*** Data to use

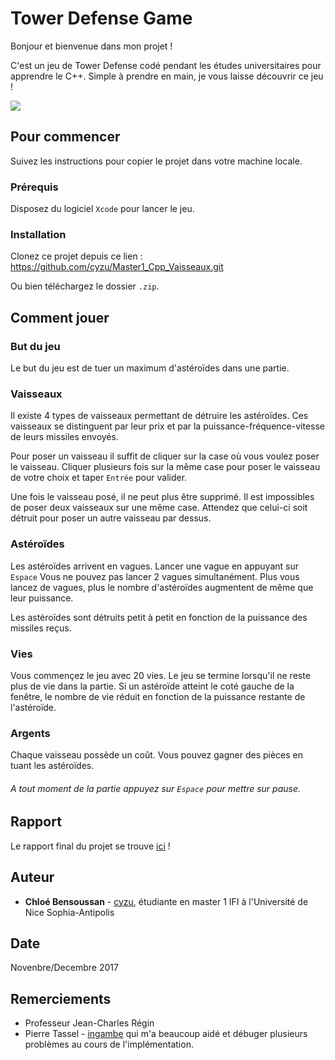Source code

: # Tower Defense Game

Bonjour et bienvenue dans mon projet !

C'est un jeu de Tower Defense codé pendant les études universitaires pour apprendre le C++. Simple à prendre en main, je vous laisse découvrir ce jeu !

![](https://github.com/cyzu/Master1_Cpp_Vaisseaux/blob/master/doc/picture.png)

## Pour commencer

Suivez les instructions pour copier le projet dans votre machine locale.

### Prérequis

Disposez du logiciel ```Xcode``` pour lancer le jeu.

### Installation

Clonez ce projet depuis ce lien : https://github.com/cyzu/Master1_Cpp_Vaisseaux.git 

Ou bien téléchargez le dossier ```.zip```.

## Comment jouer

### But du jeu

Le but du jeu est de tuer un maximum d'astéroïdes dans une partie. 

### Vaisseaux

Il existe 4 types de vaisseaux permettant de détruire les astéroïdes. Ces vaisseaux se distinguent par leur prix et par la puissance-fréquence-vitesse de leurs missiles envoyés.

Pour poser un vaisseau il suffit de cliquer sur la case où vous voulez poser le vaisseau. Cliquer plusieurs fois sur la même case pour poser le vaisseau de votre choix et taper ```Entrée``` pour valider.

Une fois le vaisseau posé, il ne peut plus être supprimé. Il est impossibles de poser deux vaisseaux sur une même case. Attendez que celui-ci soit détruit pour poser un autre vaisseau par dessus.

### Astéroïdes

Les astéroïdes arrivent en vagues. Lancer une vague en appuyant sur ```Espace``` Vous ne pouvez pas lancer 2 vagues simultanément.
Plus vous lancez de vagues, plus le nombre d'astéroïdes augmentent de même que leur puissance.

Les astéroïdes sont détruits petit à petit en fonction de la puissance des missiles reçus.

### Vies

Vous commençez le jeu avec 20 vies. Le jeu se termine lorsqu'il ne reste plus de vie dans la partie.
Si un astéroïde atteint le coté gauche de la fenêtre, le nombre de vie réduit en fonction de la puissance restante de l'astéroïde.

### Argents

Chaque vaisseau possède un coût. Vous pouvez gagner des pièces en tuant les astéroïdes.

###### A tout moment de la partie appuyez sur ```Espace``` pour mettre sur pause.

## Rapport

Le rapport final du projet se trouve [ici](https://github.com/cyzu/Master1_Cpp_Vaisseaux/blob/master/doc/Projet_Cpp.pdf) !

## Auteur

* **Chloé Bensoussan** - [cyzu](https://github.com/cyzu), étudiante en master 1 IFI à l'Université de Nice Sophia-Antipolis

## Date

Novenbre/Decembre 2017

## Remerciements

* Professeur Jean-Charles Régin
* Pierre Tassel - [ingambe](https://github.com/ingambe) qui m'a beaucoup aidé et débuger plusieurs problèmes au cours de l'implémentation.
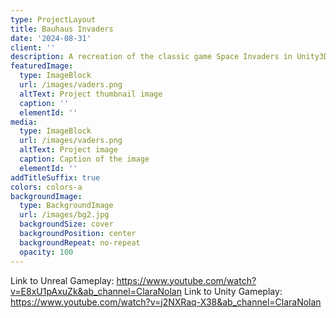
 ```yaml
---
type: ProjectLayout
title: Bauhaus Invaders
date: '2024-08-31'
client: ''
description: A recreation of the classic game Space Invaders in Unity3D and Unreal
featuredImage:
  type: ImageBlock
  url: /images/vaders.png
  altText: Project thumbnail image
  caption: ''
  elementId: ''
media:
  type: ImageBlock
  url: /images/vaders.png
  altText: Project image
  caption: Caption of the image
  elementId: ''
addTitleSuffix: true
colors: colors-a
backgroundImage:
  type: BackgroundImage
  url: /images/bg2.jpg
  backgroundSize: cover
  backgroundPosition: center
  backgroundRepeat: no-repeat
  opacity: 100
---
```

Link to Unreal Gameplay: <https://www.youtube.com/watch?v=E8xU1pAxuZk&ab_channel=ClaraNolan>
Link to Unity Gameplay: <https://www.youtube.com/watch?v=j2NXRaq-X38&ab_channel=ClaraNolan>
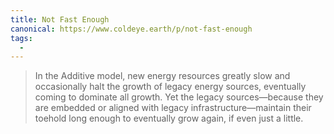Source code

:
 ```yaml
---
title: Not Fast Enough
canonical: https://www.coldeye.earth/p/not-fast-enough
tags:
  -
---
```


> In the Additive model, new energy resources greatly slow and occasionally halt the growth of legacy energy sources, eventually coming to dominate all growth. Yet the legacy sources—because they are embedded or aligned with legacy infrastructure—maintain their toehold long enough to eventually grow again, if even just a little.
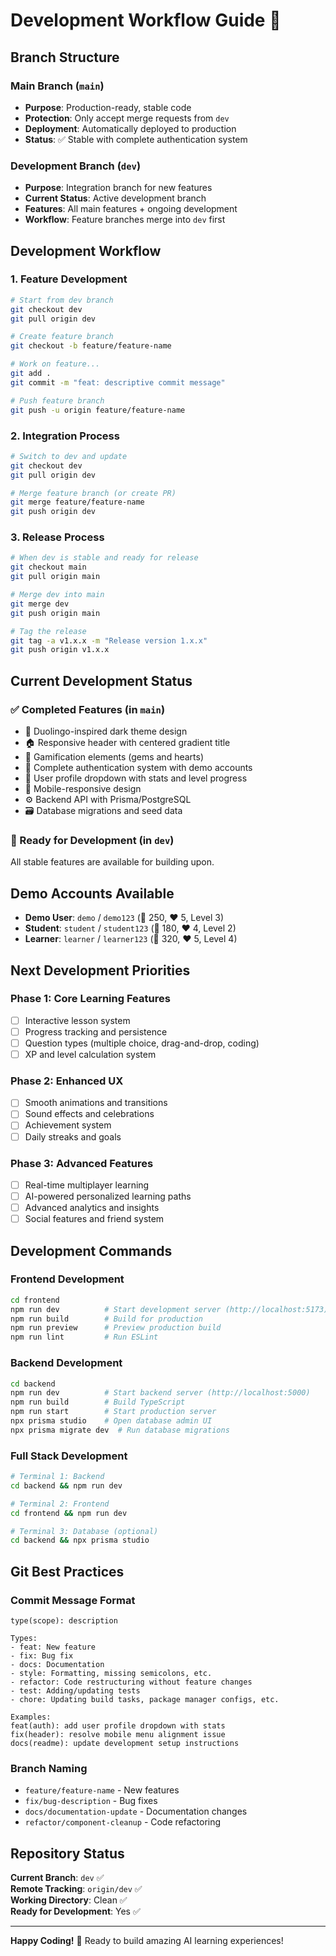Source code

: # Development Workflow Guide 🚀

## Branch Structure

### Main Branch (`main`)
- **Purpose**: Production-ready, stable code
- **Protection**: Only accept merge requests from `dev`
- **Deployment**: Automatically deployed to production
- **Status**: ✅ Stable with complete authentication system

### Development Branch (`dev`) 
- **Purpose**: Integration branch for new features
- **Current Status**: Active development branch
- **Features**: All main features + ongoing development
- **Workflow**: Feature branches merge into `dev` first

## Development Workflow

### 1. Feature Development
```bash
# Start from dev branch
git checkout dev
git pull origin dev

# Create feature branch
git checkout -b feature/feature-name

# Work on feature...
git add .
git commit -m "feat: descriptive commit message"

# Push feature branch
git push -u origin feature/feature-name
```

### 2. Integration Process
```bash
# Switch to dev and update
git checkout dev
git pull origin dev

# Merge feature branch (or create PR)
git merge feature/feature-name
git push origin dev
```

### 3. Release Process
```bash
# When dev is stable and ready for release
git checkout main
git pull origin main

# Merge dev into main
git merge dev
git push origin main

# Tag the release
git tag -a v1.x.x -m "Release version 1.x.x"
git push origin v1.x.x
```

## Current Development Status

### ✅ Completed Features (in `main`)
- 🎨 Duolingo-inspired dark theme design
- 🏠 Responsive header with centered gradient title
- 💎 Gamification elements (gems and hearts)
- 🔐 Complete authentication system with demo accounts
- 👤 User profile dropdown with stats and level progress
- 📱 Mobile-responsive design
- ⚙️ Backend API with Prisma/PostgreSQL
- 🗃️ Database migrations and seed data

### 🔄 Ready for Development (in `dev`)
All stable features are available for building upon.

## Demo Accounts Available
- **Demo User**: `demo` / `demo123` (💎 250, ❤️ 5, Level 3)
- **Student**: `student` / `student123` (💎 180, ❤️ 4, Level 2)  
- **Learner**: `learner` / `learner123` (💎 320, ❤️ 5, Level 4)

## Next Development Priorities

### Phase 1: Core Learning Features
- [ ] Interactive lesson system
- [ ] Progress tracking and persistence
- [ ] Question types (multiple choice, drag-and-drop, coding)
- [ ] XP and level calculation system

### Phase 2: Enhanced UX
- [ ] Smooth animations and transitions
- [ ] Sound effects and celebrations
- [ ] Achievement system
- [ ] Daily streaks and goals

### Phase 3: Advanced Features
- [ ] Real-time multiplayer learning
- [ ] AI-powered personalized learning paths
- [ ] Advanced analytics and insights
- [ ] Social features and friend system

## Development Commands

### Frontend Development
```bash
cd frontend
npm run dev          # Start development server (http://localhost:5173)
npm run build        # Build for production
npm run preview      # Preview production build
npm run lint         # Run ESLint
```

### Backend Development  
```bash
cd backend
npm run dev          # Start backend server (http://localhost:5000)
npm run build        # Build TypeScript
npm run start        # Start production server
npx prisma studio    # Open database admin UI
npx prisma migrate dev  # Run database migrations
```

### Full Stack Development
```bash
# Terminal 1: Backend
cd backend && npm run dev

# Terminal 2: Frontend  
cd frontend && npm run dev

# Terminal 3: Database (optional)
cd backend && npx prisma studio
```

## Git Best Practices

### Commit Message Format
```
type(scope): description

Types:
- feat: New feature
- fix: Bug fix  
- docs: Documentation
- style: Formatting, missing semicolons, etc.
- refactor: Code restructuring without feature changes
- test: Adding/updating tests
- chore: Updating build tasks, package manager configs, etc.

Examples:
feat(auth): add user profile dropdown with stats
fix(header): resolve mobile menu alignment issue
docs(readme): update development setup instructions
```

### Branch Naming
- `feature/feature-name` - New features
- `fix/bug-description` - Bug fixes
- `docs/documentation-update` - Documentation changes
- `refactor/component-cleanup` - Code refactoring

## Repository Status

**Current Branch**: `dev` ✅  
**Remote Tracking**: `origin/dev` ✅  
**Working Directory**: Clean ✅  
**Ready for Development**: Yes ✅

---

**Happy Coding!** 🎉 Ready to build amazing AI learning experiences!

******

### Work instruction
Make an exact copy of the records above, one that has none of the pictures.

### Expected answer
Source code

: # Tower Defense Game

Bonjour et bienvenue dans mon projet !

C'est un jeu de Tower Defense codé pendant les études universitaires pour apprendre le C++. Simple à prendre en main, je vous laisse découvrir ce jeu !

![](https://github.com/cyzu/Master1_Cpp_Vaisseaux/blob/master/doc/picture.png)

## Pour commencer

Suivez les instructions pour copier le projet dans votre machine locale.

### Prérequis

Disposez du logiciel ```Xcode``` pour lancer le jeu.

### Installation

Clonez ce projet depuis ce lien : https://github.com/cyzu/Master1_Cpp_Vaisseaux.git 

Ou bien téléchargez le dossier ```.zip```.

## Comment jouer

### But du jeu

Le but du jeu est de tuer un maximum d'astéroïdes dans une partie. 

### Vaisseaux

Il existe 4 types de vaisseaux permettant de détruire les astéroïdes. Ces vaisseaux se distinguent par leur prix et par la puissance-fréquence-vitesse de leurs missiles envoyés.

Pour poser un vaisseau il suffit de cliquer sur la case où vous voulez poser le vaisseau. Cliquer plusieurs fois sur la même case pour poser le vaisseau de votre choix et taper ```Entrée``` pour valider.

Une fois le vaisseau posé, il ne peut plus être supprimé. Il est impossibles de poser deux vaisseaux sur une même case. Attendez que celui-ci soit détruit pour poser un autre vaisseau par dessus.

### Astéroïdes

Les astéroïdes arrivent en vagues. Lancer une vague en appuyant sur ```Espace``` Vous ne pouvez pas lancer 2 vagues simultanément.
Plus vous lancez de vagues, plus le nombre d'astéroïdes augmentent de même que leur puissance.

Les astéroïdes sont détruits petit à petit en fonction de la puissance des missiles reçus.

### Vies

Vous commençez le jeu avec 20 vies. Le jeu se termine lorsqu'il ne reste plus de vie dans la partie.
Si un astéroïde atteint le coté gauche de la fenêtre, le nombre de vie réduit en fonction de la puissance restante de l'astéroïde.

### Argents

Chaque vaisseau possède un coût. Vous pouvez gagner des pièces en tuant les astéroïdes.

###### A tout moment de la partie appuyez sur ```Espace``` pour mettre sur pause.

## Rapport

Le rapport final du projet se trouve [ici](https://github.com/cyzu/Master1_Cpp_Vaisseaux/blob/master/doc/Projet_Cpp.pdf) !

## Auteur

* **Chloé Bensoussan** - [cyzu](https://github.com/cyzu), étudiante en master 1 IFI à l'Université de Nice Sophia-Antipolis

## Date

Novenbre/Decembre 2017

## Remerciements

* Professeur Jean-Charles Régin
* Pierre Tassel - [ingambe](https://github.com/ingambe) qui m'a beaucoup aidé et débuger plusieurs problèmes au cours de l'implémentation.
 ```yaml
---
type: ProjectLayout
title: Bauhaus Invaders
date: '2024-08-31'
client: ''
description: A recreation of the classic game Space Invaders in Unity3D and Unreal
featuredImage:
  type: ImageBlock
  url: /images/vaders.png
  altText: Project thumbnail image
  caption: ''
  elementId: ''
media:
  type: ImageBlock
  url: /images/vaders.png
  altText: Project image
  caption: Caption of the image
  elementId: ''
addTitleSuffix: true
colors: colors-a
backgroundImage:
  type: BackgroundImage
  url: /images/bg2.jpg
  backgroundSize: cover
  backgroundPosition: center
  backgroundRepeat: no-repeat
  opacity: 100
---
```

Link to Unreal Gameplay: <https://www.youtube.com/watch?v=E8xU1pAxuZk&ab_channel=ClaraNolan>
Link to Unity Gameplay: <https://www.youtube.com/watch?v=j2NXRaq-X38&ab_channel=ClaraNolan>
Source code

:
 ```yaml
---
title: Not Fast Enough
canonical: https://www.coldeye.earth/p/not-fast-enough
tags:
  -
---
```


> In the Additive model, new energy resources greatly slow and occasionally halt the growth of legacy energy sources, eventually coming to dominate all growth. Yet the legacy sources—because they are embedded or aligned with legacy infrastructure—maintain their toehold long enough to eventually grow again, if even just a little.
Source code

: # Development Workflow Guide 🚀

## Branch Structure

### Main Branch (`main`)
- **Purpose**: Production-ready, stable code
- **Protection**: Only accept merge requests from `dev`
- **Deployment**: Automatically deployed to production
- **Status**: ✅ Stable with complete authentication system

### Development Branch (`dev`) 
- **Purpose**: Integration branch for new features
- **Current Status**: Active development branch
- **Features**: All main features + ongoing development
- **Workflow**: Feature branches merge into `dev` first

## Development Workflow

### 1. Feature Development
```bash
# Start from dev branch
git checkout dev
git pull origin dev

# Create feature branch
git checkout -b feature/feature-name

# Work on feature...
git add .
git commit -m "feat: descriptive commit message"

# Push feature branch
git push -u origin feature/feature-name
```

### 2. Integration Process
```bash
# Switch to dev and update
git checkout dev
git pull origin dev

# Merge feature branch (or create PR)
git merge feature/feature-name
git push origin dev
```

### 3. Release Process
```bash
# When dev is stable and ready for release
git checkout main
git pull origin main

# Merge dev into main
git merge dev
git push origin main

# Tag the release
git tag -a v1.x.x -m "Release version 1.x.x"
git push origin v1.x.x
```

## Current Development Status

### ✅ Completed Features (in `main`)
- 🎨 Duolingo-inspired dark theme design
- 🏠 Responsive header with centered gradient title
- 💎 Gamification elements (gems and hearts)
- 🔐 Complete authentication system with demo accounts
- 👤 User profile dropdown with stats and level progress
- 📱 Mobile-responsive design
- ⚙️ Backend API with Prisma/PostgreSQL
- 🗃️ Database migrations and seed data

### 🔄 Ready for Development (in `dev`)
All stable features are available for building upon.

## Demo Accounts Available
- **Demo User**: `demo` / `demo123` (💎 250, ❤️ 5, Level 3)
- **Student**: `student` / `student123` (💎 180, ❤️ 4, Level 2)  
- **Learner**: `learner` / `learner123` (💎 320, ❤️ 5, Level 4)

## Next Development Priorities

### Phase 1: Core Learning Features
- [ ] Interactive lesson system
- [ ] Progress tracking and persistence
- [ ] Question types (multiple choice, drag-and-drop, coding)
- [ ] XP and level calculation system

### Phase 2: Enhanced UX
- [ ] Smooth animations and transitions
- [ ] Sound effects and celebrations
- [ ] Achievement system
- [ ] Daily streaks and goals

### Phase 3: Advanced Features
- [ ] Real-time multiplayer learning
- [ ] AI-powered personalized learning paths
- [ ] Advanced analytics and insights
- [ ] Social features and friend system

## Development Commands

### Frontend Development
```bash
cd frontend
npm run dev          # Start development server (http://localhost:5173)
npm run build        # Build for production
npm run preview      # Preview production build
npm run lint         # Run ESLint
```

### Backend Development  
```bash
cd backend
npm run dev          # Start backend server (http://localhost:5000)
npm run build        # Build TypeScript
npm run start        # Start production server
npx prisma studio    # Open database admin UI
npx prisma migrate dev  # Run database migrations
```

### Full Stack Development
```bash
# Terminal 1: Backend
cd backend && npm run dev

# Terminal 2: Frontend  
cd frontend && npm run dev

# Terminal 3: Database (optional)
cd backend && npx prisma studio
```

## Git Best Practices

### Commit Message Format
```
type(scope): description

Types:
- feat: New feature
- fix: Bug fix  
- docs: Documentation
- style: Formatting, missing semicolons, etc.
- refactor: Code restructuring without feature changes
- test: Adding/updating tests
- chore: Updating build tasks, package manager configs, etc.

Examples:
feat(auth): add user profile dropdown with stats
fix(header): resolve mobile menu alignment issue
docs(readme): update development setup instructions
```

### Branch Naming
- `feature/feature-name` - New features
- `fix/bug-description` - Bug fixes
- `docs/documentation-update` - Documentation changes
- `refactor/component-cleanup` - Code refactoring

## Repository Status

**Current Branch**: `dev` ✅  
**Remote Tracking**: `origin/dev` ✅  
**Working Directory**: Clean ✅  
**Ready for Development**: Yes ✅

---

**Happy Coding!** 🎉 Ready to build amazing AI learning experiences!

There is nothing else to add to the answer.